**Exercise objective**.
Starting at the line that holds "We find that", set down each line through the end of the listing, exactly as written and with nothing added.

**Records to process**.
- - - -

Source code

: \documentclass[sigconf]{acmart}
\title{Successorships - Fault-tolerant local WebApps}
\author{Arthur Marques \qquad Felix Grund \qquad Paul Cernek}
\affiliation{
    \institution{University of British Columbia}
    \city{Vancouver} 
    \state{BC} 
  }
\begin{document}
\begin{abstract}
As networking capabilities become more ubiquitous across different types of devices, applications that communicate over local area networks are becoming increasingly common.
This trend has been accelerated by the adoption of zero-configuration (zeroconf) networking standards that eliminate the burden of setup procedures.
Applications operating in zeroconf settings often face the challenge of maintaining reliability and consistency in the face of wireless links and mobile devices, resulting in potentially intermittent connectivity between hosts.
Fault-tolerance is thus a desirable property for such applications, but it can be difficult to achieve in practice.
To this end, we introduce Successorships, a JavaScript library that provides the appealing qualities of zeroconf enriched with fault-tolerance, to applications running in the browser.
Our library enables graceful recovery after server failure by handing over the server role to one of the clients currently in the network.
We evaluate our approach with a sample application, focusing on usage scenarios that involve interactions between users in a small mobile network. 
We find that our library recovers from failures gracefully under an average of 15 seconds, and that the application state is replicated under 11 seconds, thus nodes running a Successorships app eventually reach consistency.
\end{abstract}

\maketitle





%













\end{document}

- - - -

**Exercise response**.
We find that our library recovers from failures gracefully under an average of 15 seconds, and that the application state is replicated under 11 seconds, thus nodes running a Successorships app eventually reach consistency.
\end{abstract}

\maketitle





%













\end{document}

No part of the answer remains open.